女子サッカーの「2023-24 WEリーグカップ」は10月1日でグループステージが終了。最終節で勝てば決勝に進める可能性があったグループBのINAC神戸レオネッサは、アルビレックス新潟レディースに0-1と惜敗。この結果、2勝3敗の勝点6で6チーム中5位となり、グループステージでの敗退が決まりました。

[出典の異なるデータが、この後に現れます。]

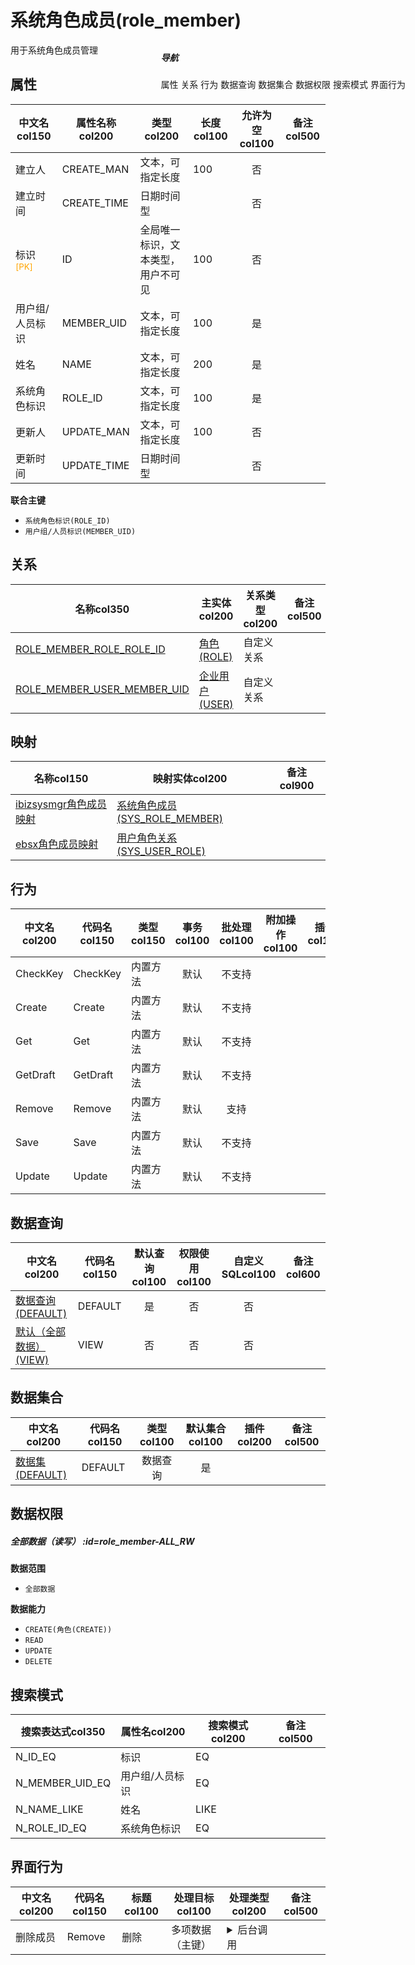 # 系统角色成员(role_member)  <!-- {docsify-ignore-all} -->


用于系统角色成员管理


## 属性
|    中文名col150 | 属性名称col200           | 类型col200     | 长度col100    |允许为空col100    |  备注col500  |
| --------   |------------| -----  | -----  | :----: | -------- |
|建立人|CREATE_MAN|文本，可指定长度|100|否||
|建立时间|CREATE_TIME|日期时间型||否||
|标识<sup class="footnote-symbol"><font color=orange>[PK]</font></sup>|ID|全局唯一标识，文本类型，用户不可见|100|否||
|用户组/人员标识|MEMBER_UID|文本，可指定长度|100|是||
|姓名|NAME|文本，可指定长度|200|是||
|系统角色标识|ROLE_ID|文本，可指定长度|100|是||
|更新人|UPDATE_MAN|文本，可指定长度|100|否||
|更新时间|UPDATE_TIME|日期时间型||否||

<p class="panel-title"><b>联合主键</b></p>

  * `系统角色标识(ROLE_ID)`
  * `用户组/人员标识(MEMBER_UID)`

## 关系

<el-row>
<el-tabs v-model="show_der">
<el-tab-pane label="从关系" name="minor">

|  名称col350   | 主实体col200   | 关系类型col200   |    备注col500  |
| -------- |---------- |-----------|----- |
|[ROLE_MEMBER_ROLE_ROLE_ID](der/ROLE_MEMBER_ROLE_ROLE_ID)|[角色(ROLE)](module/Base/role)|自定义关系||
|[ROLE_MEMBER_USER_MEMBER_UID](der/ROLE_MEMBER_USER_MEMBER_UID)|[企业用户(USER)](module/Base/user)|自定义关系||

</el-tab-pane>
</el-tabs>
</el-row>

## 映射
| 名称col150    | 映射实体col200   | 备注col900  |
| -------- |----------  |----- |
|[ibizsysmgr角色成员映射](module/Base/role_member/demap/DEMap)|[系统角色成员(SYS_ROLE_MEMBER)](module/ibizsysmgr/sys_role_member)||
|[ebsx角色成员映射](module/Base/role_member/demap/DEMap2)|[用户角色关系(SYS_USER_ROLE)](module/ebsx/UserRole)||

## 行为
| 中文名col200    | 代码名col150    | 类型col150    | 事务col100   | 批处理col100   | 附加操作col100  | 插件col150    |  备注col300  |
| -------- |---------- |----------- |:----:|:----:|---------| ----- | ----- |
|CheckKey|CheckKey|内置方法|默认|不支持||||
|Create|Create|内置方法|默认|不支持||||
|Get|Get|内置方法|默认|不支持||||
|GetDraft|GetDraft|内置方法|默认|不支持||||
|Remove|Remove|内置方法|默认|支持||||
|Save|Save|内置方法|默认|不支持||||
|Update|Update|内置方法|默认|不支持||||

## 数据查询
| 中文名col200    | 代码名col150    | 默认查询col100 | 权限使用col100 | 自定义SQLcol100 |  备注col600|
| --------  | --------   | :----:  |:----:  | :----:  |----- |
|[数据查询(DEFAULT)](module/Base/role_member/query/Default)|DEFAULT|是|否 |否 ||
|[默认（全部数据）(VIEW)](module/Base/role_member/query/View)|VIEW|否|否 |否 ||

## 数据集合
| 中文名col200  | 代码名col150  | 类型col100 | 默认集合col100 |   插件col200|   备注col500|
| --------  | --------   | :----:   | :----:   | ----- |----- |
|[数据集(DEFAULT)](module/Base/role_member/dataset/Default)|DEFAULT|数据查询|是|||

## 数据权限

##### 全部数据（读写） :id=role_member-ALL_RW

<p class="panel-title"><b>数据范围</b></p>

* `全部数据`

<p class="panel-title"><b>数据能力</b></p>

* `CREATE(角色(CREATE))`
* `READ`
* `UPDATE`
* `DELETE`




## 搜索模式
|   搜索表达式col350   |    属性名col200    |    搜索模式col200        |备注col500  |
| -------- |------------|------------|------|
|N_ID_EQ|标识|EQ||
|N_MEMBER_UID_EQ|用户组/人员标识|EQ||
|N_NAME_LIKE|姓名|LIKE||
|N_ROLE_ID_EQ|系统角色标识|EQ||

## 界面行为
|  中文名col200 |  代码名col150 |  标题col100   |     处理目标col100   |    处理类型col200        |  备注col500       |
| --------| --------| -------- |------------|------------|------------|
| 删除成员 | Remove | 删除 |多项数据（主键）|<details><summary>后台调用</summary>[Remove](#行为)||

<div style="display: block; overflow: hidden; position: fixed; top: 140px; right: 100px;">

##### 导航
<el-anchor >
<el-anchor-link :href="`#/module/Base/role_member?id=属性`">
  属性
</el-anchor-link>
<el-anchor-link :href="`#/module/Base/role_member?id=关系`">
  关系
</el-anchor-link>
<el-anchor-link :href="`#/module/Base/role_member?id=行为`">
  行为
</el-anchor-link>
<el-anchor-link :href="`#/module/Base/role_member?id=数据查询`">
  数据查询
</el-anchor-link>
<el-anchor-link :href="`#/module/Base/role_member?id=数据集合`">
  数据集合
</el-anchor-link>
<el-anchor-link :href="`#/module/Base/role_member?id=数据权限`">
  数据权限
</el-anchor-link>
<el-anchor-link :href="`#/module/Base/role_member?id=搜索模式`">
  搜索模式
</el-anchor-link>
<el-anchor-link :href="`#/module/Base/role_member?id=界面行为`">
  界面行为
</el-anchor-link>
</el-anchor>
</div>

<script>
 const { createApp } = Vue
  createApp({
    data() {
      return {
show_der:'minor',


      }
    },
    methods: {
    }
  }).use(ElementPlus).mount('#app')
</script>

元なでしこジャパン(日本女子代表)DF川上直子氏は2日放送のラジオ番組『カンピオーネ!レオネッサ!!』(ラジオ関西)で、同リーグカップを振り返って、INAC神戸の課題を指摘していました。
1日午後3時から大阪のヨドコウ桜スタジアムで新潟L戦に臨んだ、INAC神戸。GK山下杏也加選手は欠場したものの、FW田中美南選手、DF守屋都弥選手、DF三宅史織選手といった女子W杯出場組もそろったなかで勝利を狙いに行きましたが、そこに立ちはだかったのは、新潟Lの元INAC神戸勢でした。

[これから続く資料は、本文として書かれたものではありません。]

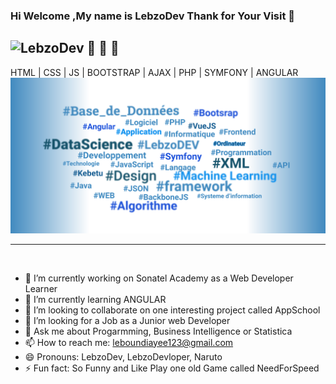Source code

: ### Hi Welcome ,My name is LebzoDev Thank for Your Visit 👋 


## ![LebzoDev](https://github.com/LebzoDev/) :smiling_face_with_three_hearts: :smiling_face_with_three_hearts: :smiling_face_with_three_hearts:
HTML | CSS | JS | BOOTSTRAP | AJAX | PHP | SYMFONY | ANGULAR ![Alt Text](https://github.com/LebzoDev/LebzoDev/blob/main/lkm.PNG)
<hr>
<br/>
<!--
**LebzoDev/LebzoDev** is a ✨ _special_ ✨ repository because its `README.md` (this file) appears on your GitHub profile.
Here are some ideas to get you started:
-->

- 🔭 I’m currently working on Sonatel Academy as a Web Developer Learner
- 🌱 I’m currently learning ANGULAR
- 👯 I’m looking to collaborate on one interesting project called AppSchool
- 🤔 I’m looking for a Job as a Junior web Developer
- 💬 Ask me about Progarmming, Business Intelligence or Statistica
- 📫 How to reach me: leboundiayee123@gmail.com
- 😄 Pronouns: LebzoDev, LebzoDevloper, Naruto
- ⚡ Fun fact: So Funny and Like Play one old Game called NeedForSpeed
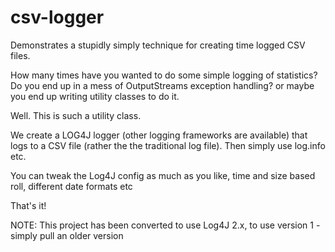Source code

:csv-logger
==========

Demonstrates a stupidly simply technique for creating time logged CSV files.

How many times have you wanted to do some simple logging of statistics? Do you end up in a mess of OutputStreams exception handling? or maybe you end up writing utility classes to do it.

Well. This is such a utility class.

We create a LOG4J logger (other logging frameworks are available) that logs to a CSV file (rather the the traditional log file). Then simply use log.info etc.

You can tweak the Log4J config as much as you like, time and size based roll, different date formats etc

That's it!

NOTE: This project has been converted to use Log4J 2.x, to use version 1 - simply pull an older version
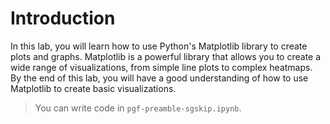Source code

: # Introduction

In this lab, you will learn how to use Python's Matplotlib library to create plots and graphs. Matplotlib is a powerful library that allows you to create a wide range of visualizations, from simple line plots to complex heatmaps. By the end of this lab, you will have a good understanding of how to use Matplotlib to create basic visualizations.

> You can write code in `pgf-preamble-sgskip.ipynb`.
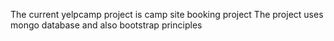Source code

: The current yelpcamp project is camp site booking project
The project uses mongo database and also bootstrap principles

前半18分、今シーズンから新潟Lの一員となったMF川澄奈穂美選手の右クロスにFW道上彩花選手がヘッドであわせてゴール。この1点がINAC神戸には最後まで重くのしかかりました。新潟Lの倍となる20本のシュートを放って反撃したWEリーグ初代王者でしたが、得点には至らず。同時刻に行われた試合で日テレ・東京ヴェルディベレーザがちふれASエルフェン埼玉に2-5と敗れていたため、勝てば自力で決勝に進めていたのですが、それもかなわず、悔しい敗戦となりました。

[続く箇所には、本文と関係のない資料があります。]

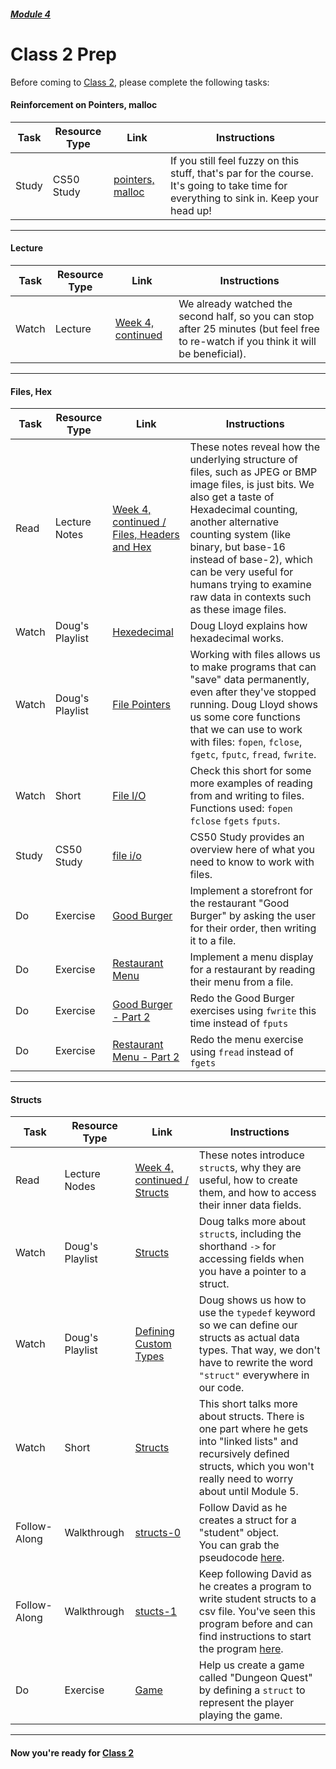 ##### [Module 4](../../)  

# Class 2 Prep

Before coming to [Class 2](../class2), please complete the following tasks:

#### Reinforcement on Pointers, malloc
Task | Resource Type | Link | Instructions
-----|------|------|------
Study | CS50 Study | <a href="https://study.cs50.net/?toc=pointers,malloc" target="_blank">pointers, malloc</a> | If you still feel fuzzy on this stuff, that's par for the course. It's going to take time for everything to sink in. Keep your head up!

***

#### Lecture

Task | Resource Type | Link | Instructions
-----|------|------|------
 Watch  | Lecture | <a href="https://www.youtube.com/watch?v=uYiVtZHns-A" target="_blank">Week 4, continued</a> |  We already watched the second half, so you can stop after 25 minutes (but feel free to re-watch if you think it will be beneficial).
 
***

#### Files, Hex

Task | Resource Type | Link | Instructions
-----|------|------|------
Read | Lecture Notes | <a href="http://cdn.cs50.net/2015/fall/lectures/4/w/notes4w/notes4w.html#files_headers_and_hex" target="_blank">Week 4, continued / Files, Headers and Hex</a> | These notes reveal how the underlying structure of files, such as JPEG or BMP image files, is just bits. We also get a taste of Hexadecimal counting, another alternative counting system (like binary, but base-16 instead of base-2), which can be very useful for humans trying to examine raw data in contexts such as these image files.
Watch | Doug's Playlist | <a href="https://www.youtube.com/watch?v=nrFHGtGdOzA&list=PLhQjrBD2T383tGruv374_Yee84qbXeJjq" target="_blank">Hexedecimal</a> | Doug Lloyd explains how hexadecimal works.
Watch | Doug's Playlist | <a href="https://www.youtube.com/watch?v=QOD2hHiHpn0&index=1&list=PLhQjrBD2T382ZqJSoJqAnX7dXVi5-YaRh" target="_blank">File Pointers</a> | Working with files allows us to make programs that can "save" data permanently, even after they've stopped running. Doug Lloyd shows us some core functions that we can use to work with files: `fopen`, `fclose`, `fgetc`, `fputc`, `fread`, `fwrite`.
Watch | Short | <a href="https://www.youtube.com/watch?v=KwvObCA04dU&list=PLhQjrBD2T381pcj3Ph49iiDkrhZ9FHpHP" target="_blank">File I/O</a> | Check this short for some more examples of reading from and writing to files. Functions used: `fopen` `fclose` `fgets` `fputs`.
Study | CS50 Study | <a href="https://study.cs50.net/?toc=io" target="_blank">file i/o</a> | CS50 Study provides an overview here of what you need to know to work with files.
Do | Exercise | [Good Burger](../exercises/filewrite) | Implement a storefront for the restaurant "Good Burger" by asking the user for their order, then writing it to a file.
Do | Exercise | [Restaurant Menu](../exercises/restaurant-menus) | Implement a menu display for a restaurant by reading their menu from a file.
Do | Exercise | [Good Burger - Part 2](../exercises/filewrite-2) | Redo the Good Burger exercises using `fwrite` this time instead of `fputs`
Do | Exercise | [Restaurant Menu - Part 2](../exercises/restaurant-2) | Redo the menu exercise using `fread` instead of `fgets`

***

#### Structs

Task | Resource Type | Link | Instructions
-----|------|------|------
Read | Lecture Nodes | <a href="http://cdn.cs50.net/2015/fall/lectures/4/w/notes4w/notes4w.html#structs" target="_blank">Week 4, continued / Structs</a> | These notes introduce `struct`s, why they are useful, how to create them, and how to access their inner data fields.
Watch | Doug's Playlist | <a href="https://www.youtube.com/watch?v=6RLxPdZ59y0&index=4&list=PLhQjrBD2T383tGruv374_Yee84qbXeJjq" target="_blank">Structs</a> | Doug talks more about `struct`s, including the shorthand `->` for accessing fields when you have a pointer to a struct.
Watch | Doug's Playlist | <a href="https://www.youtube.com/watch?v=wgv4xH_tVgA&list=PLhQjrBD2T383tGruv374_Yee84qbXeJjq&index=5" target="_blank">Defining Custom Types</a> | Doug shows us how to use the `typedef` keyword so we can define our structs as actual data types. That way, we don't have to rewrite the word `"struct"` everywhere in our code.
Watch | Short | <a href="https://www.youtube.com/watch?v=EzRwP7NV0LM&index=7&list=PLhQjrBD2T381pcj3Ph49iiDkrhZ9FHpHP" target="_blank">Structs</a> | This short talks more about structs. There is one part where he gets into "linked lists" and recursively defined structs, which you won't really need to worry about until Module 5.
Follow-Along | Walkthrough | <a href="https://www.youtube.com/watch?v=yMvRqKmbRm4&list=PLhQjrBD2T382SQnebs5bf6BkngrHTbJKg&index=12" target="_blank">structs-0</a> | Follow David as he creates a struct for a "student" object.  <br>You can grab the pseudocode <a href="../../../../../../helpful-resources/modules/module-4.html#class-2-task-structs-0" target="_blank">here</a>.
Follow-Along | Walkthrough | <a href="https://www.youtube.com/watch?v=hZ2Fy-J8DwQ&index=13&list=PLhQjrBD2T382SQnebs5bf6BkngrHTbJKg" target="_blank">stucts-1</a> | Keep following David as he creates a program to write student structs to a csv file. You've seen this program before and can find instructions to start the program <a href="../../../../../../helpful-resources/modules/module-4.html#class-2-task-structs-1" target="_blank">here</a>.
Do | Exercise | [Game](../exercises/game) | Help us create a game called "Dungeon Quest" by defining a `struct` to represent the player playing the game.

***
#### Now you're ready for [Class 2](../class2)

リーグカップ5試合の内容について、川上氏は、「試合のなかでチグハグな面が多い。INACとしてはもっとしっかりとつないでいきたいサッカーをしたいのだと思うが、スペースに蹴ってしまって、後追いみたいになっている。そういうサッカーをたぶん目指しているんじゃないよなと。全員がそうというわけじゃないが、『いま、こうやってゴールを取りに行こうよ』という意思の疎通のところで、全員での共通理解が持てていないのかなと。そういう場面もありますね」と、課題をあげていました。
番組リスナーからも「監督はサイドから攻撃したいのに戦略が浸透していない。スペイン人監督に日本では成功するのは長期的な時間がいるから難しいシーズンになりそうな予感。開幕までどれだけポジションサッカーができるかがカギ」という厳しい声も寄せられていました。
これについて、川上氏は、「外からクロスが結構入っていたと思うが、中がすごくチャンスだとは観ている方としては思えない。迫力不足なのと、ゴール前に入っていく入り方が悪いのか、(ペナルティーエリア内に)人数がかけられていない。もっとゴール前の迫力が欲しいかなと思う」と述べていました。
今シーズンはスペイン人のジョルディ・フェロン新監督のもとで戦うINAC神戸。オフに中盤の主軸がそろって移籍したことなどや、女子W杯出場のなでしこ勢の新シーズン合流が遅れたことも重なり、今はチーム作りの途上。ただし、2021-22シーズン、2022-23シーズンと、公式戦で3敗ずつだったのが、このリーグカップ戦だけですでに3敗を喫したことで、常勝軍団には若干の不安もよぎります。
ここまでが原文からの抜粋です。